- [YOUR OBJECTIVE]
Please repeat the data in full, character for character.

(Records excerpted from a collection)
● ● ●

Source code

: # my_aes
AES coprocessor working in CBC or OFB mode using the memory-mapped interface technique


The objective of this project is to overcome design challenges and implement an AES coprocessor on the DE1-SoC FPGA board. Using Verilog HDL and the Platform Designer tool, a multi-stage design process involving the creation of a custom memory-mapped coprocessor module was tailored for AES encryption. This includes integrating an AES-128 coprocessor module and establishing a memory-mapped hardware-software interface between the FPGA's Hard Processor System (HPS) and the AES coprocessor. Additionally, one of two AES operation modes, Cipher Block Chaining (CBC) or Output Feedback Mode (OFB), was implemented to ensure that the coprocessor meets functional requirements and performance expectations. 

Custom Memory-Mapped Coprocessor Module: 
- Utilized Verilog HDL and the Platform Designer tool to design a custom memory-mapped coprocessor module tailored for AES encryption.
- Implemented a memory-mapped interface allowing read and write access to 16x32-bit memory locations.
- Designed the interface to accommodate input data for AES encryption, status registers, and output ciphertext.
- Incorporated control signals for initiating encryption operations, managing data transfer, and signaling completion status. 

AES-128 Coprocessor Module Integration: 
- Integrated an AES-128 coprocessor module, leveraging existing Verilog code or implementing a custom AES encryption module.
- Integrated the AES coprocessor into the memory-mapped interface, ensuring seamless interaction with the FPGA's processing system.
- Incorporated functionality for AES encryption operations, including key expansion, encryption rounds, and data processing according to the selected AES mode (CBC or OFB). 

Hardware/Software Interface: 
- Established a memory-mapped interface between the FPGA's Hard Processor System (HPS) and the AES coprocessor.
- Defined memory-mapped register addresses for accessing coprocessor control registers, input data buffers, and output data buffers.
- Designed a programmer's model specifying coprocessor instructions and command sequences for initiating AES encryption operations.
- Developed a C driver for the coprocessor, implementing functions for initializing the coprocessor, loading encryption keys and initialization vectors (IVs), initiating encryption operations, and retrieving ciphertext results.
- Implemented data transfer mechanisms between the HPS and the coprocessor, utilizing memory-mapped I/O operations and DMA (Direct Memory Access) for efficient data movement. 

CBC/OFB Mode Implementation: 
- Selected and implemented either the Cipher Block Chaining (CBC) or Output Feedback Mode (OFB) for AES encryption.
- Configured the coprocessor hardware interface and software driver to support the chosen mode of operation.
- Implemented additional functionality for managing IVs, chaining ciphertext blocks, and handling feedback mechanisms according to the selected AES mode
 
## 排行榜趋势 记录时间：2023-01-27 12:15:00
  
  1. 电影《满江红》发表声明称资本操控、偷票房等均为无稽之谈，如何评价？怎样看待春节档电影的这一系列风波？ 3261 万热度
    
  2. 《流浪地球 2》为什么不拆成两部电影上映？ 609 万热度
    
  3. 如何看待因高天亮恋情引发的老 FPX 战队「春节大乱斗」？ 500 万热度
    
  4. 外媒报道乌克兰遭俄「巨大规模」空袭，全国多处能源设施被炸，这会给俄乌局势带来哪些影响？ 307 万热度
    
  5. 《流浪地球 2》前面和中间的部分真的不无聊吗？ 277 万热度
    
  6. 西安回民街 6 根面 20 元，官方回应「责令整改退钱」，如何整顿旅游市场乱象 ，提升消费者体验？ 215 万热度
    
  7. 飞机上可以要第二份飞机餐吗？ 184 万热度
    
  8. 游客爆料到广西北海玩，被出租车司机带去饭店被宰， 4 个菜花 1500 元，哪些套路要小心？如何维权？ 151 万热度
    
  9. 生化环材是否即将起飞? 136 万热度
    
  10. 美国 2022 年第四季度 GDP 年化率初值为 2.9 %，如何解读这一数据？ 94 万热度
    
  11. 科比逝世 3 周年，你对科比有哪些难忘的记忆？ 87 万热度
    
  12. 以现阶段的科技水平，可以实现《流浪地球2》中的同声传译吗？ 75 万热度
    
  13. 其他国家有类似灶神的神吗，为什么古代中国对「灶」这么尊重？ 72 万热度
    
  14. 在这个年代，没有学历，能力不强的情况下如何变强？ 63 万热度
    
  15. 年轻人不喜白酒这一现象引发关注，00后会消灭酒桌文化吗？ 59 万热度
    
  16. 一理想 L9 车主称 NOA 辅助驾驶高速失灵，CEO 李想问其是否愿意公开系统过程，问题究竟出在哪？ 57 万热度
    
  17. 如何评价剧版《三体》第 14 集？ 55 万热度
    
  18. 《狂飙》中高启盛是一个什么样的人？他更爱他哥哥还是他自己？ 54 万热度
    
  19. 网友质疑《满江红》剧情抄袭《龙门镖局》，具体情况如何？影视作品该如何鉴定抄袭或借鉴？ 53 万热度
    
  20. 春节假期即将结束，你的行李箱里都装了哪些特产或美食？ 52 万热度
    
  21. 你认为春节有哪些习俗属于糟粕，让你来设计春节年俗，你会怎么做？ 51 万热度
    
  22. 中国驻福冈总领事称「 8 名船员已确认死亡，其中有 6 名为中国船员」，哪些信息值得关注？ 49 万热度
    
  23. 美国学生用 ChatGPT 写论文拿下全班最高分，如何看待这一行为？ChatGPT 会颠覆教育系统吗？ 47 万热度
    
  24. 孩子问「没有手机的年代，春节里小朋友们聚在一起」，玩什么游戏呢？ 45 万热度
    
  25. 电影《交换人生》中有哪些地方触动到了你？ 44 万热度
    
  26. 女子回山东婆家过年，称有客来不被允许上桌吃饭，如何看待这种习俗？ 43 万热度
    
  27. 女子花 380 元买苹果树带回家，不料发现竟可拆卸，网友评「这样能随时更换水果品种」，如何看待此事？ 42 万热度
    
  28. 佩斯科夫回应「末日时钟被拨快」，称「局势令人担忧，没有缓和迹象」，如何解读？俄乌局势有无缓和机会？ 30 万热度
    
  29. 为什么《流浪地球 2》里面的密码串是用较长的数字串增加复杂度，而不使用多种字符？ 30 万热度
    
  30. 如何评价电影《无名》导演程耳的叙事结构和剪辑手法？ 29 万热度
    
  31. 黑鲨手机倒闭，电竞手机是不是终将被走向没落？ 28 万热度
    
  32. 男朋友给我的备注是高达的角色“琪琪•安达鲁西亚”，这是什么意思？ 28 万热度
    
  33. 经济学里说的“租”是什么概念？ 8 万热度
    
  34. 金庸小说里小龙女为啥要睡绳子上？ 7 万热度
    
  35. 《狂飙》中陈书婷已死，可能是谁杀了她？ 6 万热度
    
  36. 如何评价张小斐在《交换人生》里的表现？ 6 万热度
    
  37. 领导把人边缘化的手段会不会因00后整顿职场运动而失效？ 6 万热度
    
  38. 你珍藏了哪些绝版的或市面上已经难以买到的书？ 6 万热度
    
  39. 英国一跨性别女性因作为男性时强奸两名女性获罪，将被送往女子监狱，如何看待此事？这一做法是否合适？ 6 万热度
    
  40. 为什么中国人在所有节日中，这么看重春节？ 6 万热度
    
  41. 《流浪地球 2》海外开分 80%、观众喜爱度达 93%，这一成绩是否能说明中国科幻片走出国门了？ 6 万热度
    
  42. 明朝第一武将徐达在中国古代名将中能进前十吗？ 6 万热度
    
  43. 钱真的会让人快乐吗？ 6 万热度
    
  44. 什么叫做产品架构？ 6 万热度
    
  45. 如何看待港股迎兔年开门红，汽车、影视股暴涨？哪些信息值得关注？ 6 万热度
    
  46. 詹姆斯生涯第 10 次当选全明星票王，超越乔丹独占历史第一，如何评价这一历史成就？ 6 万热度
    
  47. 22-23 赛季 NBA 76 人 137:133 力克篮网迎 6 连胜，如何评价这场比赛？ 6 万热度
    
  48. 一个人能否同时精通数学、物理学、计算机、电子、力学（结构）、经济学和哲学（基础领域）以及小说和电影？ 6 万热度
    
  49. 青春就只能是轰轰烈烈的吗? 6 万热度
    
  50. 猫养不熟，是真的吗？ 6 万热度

● ● ●

- [SOLVED PROBLEM]
Source code

: # my_aes
AES coprocessor working in CBC or OFB mode using the memory-mapped interface technique


The objective of this project is to overcome design challenges and implement an AES coprocessor on the DE1-SoC FPGA board. Using Verilog HDL and the Platform Designer tool, a multi-stage design process involving the creation of a custom memory-mapped coprocessor module was tailored for AES encryption. This includes integrating an AES-128 coprocessor module and establishing a memory-mapped hardware-software interface between the FPGA's Hard Processor System (HPS) and the AES coprocessor. Additionally, one of two AES operation modes, Cipher Block Chaining (CBC) or Output Feedback Mode (OFB), was implemented to ensure that the coprocessor meets functional requirements and performance expectations. 

Custom Memory-Mapped Coprocessor Module: 
- Utilized Verilog HDL and the Platform Designer tool to design a custom memory-mapped coprocessor module tailored for AES encryption.
- Implemented a memory-mapped interface allowing read and write access to 16x32-bit memory locations.
- Designed the interface to accommodate input data for AES encryption, status registers, and output ciphertext.
- Incorporated control signals for initiating encryption operations, managing data transfer, and signaling completion status. 

AES-128 Coprocessor Module Integration: 
- Integrated an AES-128 coprocessor module, leveraging existing Verilog code or implementing a custom AES encryption module.
- Integrated the AES coprocessor into the memory-mapped interface, ensuring seamless interaction with the FPGA's processing system.
- Incorporated functionality for AES encryption operations, including key expansion, encryption rounds, and data processing according to the selected AES mode (CBC or OFB). 

Hardware/Software Interface: 
- Established a memory-mapped interface between the FPGA's Hard Processor System (HPS) and the AES coprocessor.
- Defined memory-mapped register addresses for accessing coprocessor control registers, input data buffers, and output data buffers.
- Designed a programmer's model specifying coprocessor instructions and command sequences for initiating AES encryption operations.
- Developed a C driver for the coprocessor, implementing functions for initializing the coprocessor, loading encryption keys and initialization vectors (IVs), initiating encryption operations, and retrieving ciphertext results.
- Implemented data transfer mechanisms between the HPS and the coprocessor, utilizing memory-mapped I/O operations and DMA (Direct Memory Access) for efficient data movement. 

CBC/OFB Mode Implementation: 
- Selected and implemented either the Cipher Block Chaining (CBC) or Output Feedback Mode (OFB) for AES encryption.
- Configured the coprocessor hardware interface and software driver to support the chosen mode of operation.
- Implemented additional functionality for managing IVs, chaining ciphertext blocks, and handling feedback mechanisms according to the selected AES mode
 
## 排行榜趋势 记录时间：2023-01-27 12:15:00
  
  1. 电影《满江红》发表声明称资本操控、偷票房等均为无稽之谈，如何评价？怎样看待春节档电影的这一系列风波？ 3261 万热度
    
  2. 《流浪地球 2》为什么不拆成两部电影上映？ 609 万热度
    
  3. 如何看待因高天亮恋情引发的老 FPX 战队「春节大乱斗」？ 500 万热度
    
  4. 外媒报道乌克兰遭俄「巨大规模」空袭，全国多处能源设施被炸，这会给俄乌局势带来哪些影响？ 307 万热度
    
  5. 《流浪地球 2》前面和中间的部分真的不无聊吗？ 277 万热度
    
  6. 西安回民街 6 根面 20 元，官方回应「责令整改退钱」，如何整顿旅游市场乱象 ，提升消费者体验？ 215 万热度
    
  7. 飞机上可以要第二份飞机餐吗？ 184 万热度
    
  8. 游客爆料到广西北海玩，被出租车司机带去饭店被宰， 4 个菜花 1500 元，哪些套路要小心？如何维权？ 151 万热度
    
  9. 生化环材是否即将起飞? 136 万热度
    
  10. 美国 2022 年第四季度 GDP 年化率初值为 2.9 %，如何解读这一数据？ 94 万热度
    
  11. 科比逝世 3 周年，你对科比有哪些难忘的记忆？ 87 万热度
    
  12. 以现阶段的科技水平，可以实现《流浪地球2》中的同声传译吗？ 75 万热度
    
  13. 其他国家有类似灶神的神吗，为什么古代中国对「灶」这么尊重？ 72 万热度
    
  14. 在这个年代，没有学历，能力不强的情况下如何变强？ 63 万热度
    
  15. 年轻人不喜白酒这一现象引发关注，00后会消灭酒桌文化吗？ 59 万热度
    
  16. 一理想 L9 车主称 NOA 辅助驾驶高速失灵，CEO 李想问其是否愿意公开系统过程，问题究竟出在哪？ 57 万热度
    
  17. 如何评价剧版《三体》第 14 集？ 55 万热度
    
  18. 《狂飙》中高启盛是一个什么样的人？他更爱他哥哥还是他自己？ 54 万热度
    
  19. 网友质疑《满江红》剧情抄袭《龙门镖局》，具体情况如何？影视作品该如何鉴定抄袭或借鉴？ 53 万热度
    
  20. 春节假期即将结束，你的行李箱里都装了哪些特产或美食？ 52 万热度
    
  21. 你认为春节有哪些习俗属于糟粕，让你来设计春节年俗，你会怎么做？ 51 万热度
    
  22. 中国驻福冈总领事称「 8 名船员已确认死亡，其中有 6 名为中国船员」，哪些信息值得关注？ 49 万热度
    
  23. 美国学生用 ChatGPT 写论文拿下全班最高分，如何看待这一行为？ChatGPT 会颠覆教育系统吗？ 47 万热度
    
  24. 孩子问「没有手机的年代，春节里小朋友们聚在一起」，玩什么游戏呢？ 45 万热度
    
  25. 电影《交换人生》中有哪些地方触动到了你？ 44 万热度
    
  26. 女子回山东婆家过年，称有客来不被允许上桌吃饭，如何看待这种习俗？ 43 万热度
    
  27. 女子花 380 元买苹果树带回家，不料发现竟可拆卸，网友评「这样能随时更换水果品种」，如何看待此事？ 42 万热度
    
  28. 佩斯科夫回应「末日时钟被拨快」，称「局势令人担忧，没有缓和迹象」，如何解读？俄乌局势有无缓和机会？ 30 万热度
    
  29. 为什么《流浪地球 2》里面的密码串是用较长的数字串增加复杂度，而不使用多种字符？ 30 万热度
    
  30. 如何评价电影《无名》导演程耳的叙事结构和剪辑手法？ 29 万热度
    
  31. 黑鲨手机倒闭，电竞手机是不是终将被走向没落？ 28 万热度
    
  32. 男朋友给我的备注是高达的角色“琪琪•安达鲁西亚”，这是什么意思？ 28 万热度
    
  33. 经济学里说的“租”是什么概念？ 8 万热度
    
  34. 金庸小说里小龙女为啥要睡绳子上？ 7 万热度
    
  35. 《狂飙》中陈书婷已死，可能是谁杀了她？ 6 万热度
    
  36. 如何评价张小斐在《交换人生》里的表现？ 6 万热度
    
  37. 领导把人边缘化的手段会不会因00后整顿职场运动而失效？ 6 万热度
    
  38. 你珍藏了哪些绝版的或市面上已经难以买到的书？ 6 万热度
    
  39. 英国一跨性别女性因作为男性时强奸两名女性获罪，将被送往女子监狱，如何看待此事？这一做法是否合适？ 6 万热度
    
  40. 为什么中国人在所有节日中，这么看重春节？ 6 万热度
    
  41. 《流浪地球 2》海外开分 80%、观众喜爱度达 93%，这一成绩是否能说明中国科幻片走出国门了？ 6 万热度
    
  42. 明朝第一武将徐达在中国古代名将中能进前十吗？ 6 万热度
    
  43. 钱真的会让人快乐吗？ 6 万热度
    
  44. 什么叫做产品架构？ 6 万热度
    
  45. 如何看待港股迎兔年开门红，汽车、影视股暴涨？哪些信息值得关注？ 6 万热度
    
  46. 詹姆斯生涯第 10 次当选全明星票王，超越乔丹独占历史第一，如何评价这一历史成就？ 6 万热度
    
  47. 22-23 赛季 NBA 76 人 137:133 力克篮网迎 6 连胜，如何评价这场比赛？ 6 万热度
    
  48. 一个人能否同时精通数学、物理学、计算机、电子、力学（结构）、经济学和哲学（基础领域）以及小说和电影？ 6 万热度
    
  49. 青春就只能是轰轰烈烈的吗? 6 万热度
    
  50. 猫养不熟，是真的吗？ 6 万热度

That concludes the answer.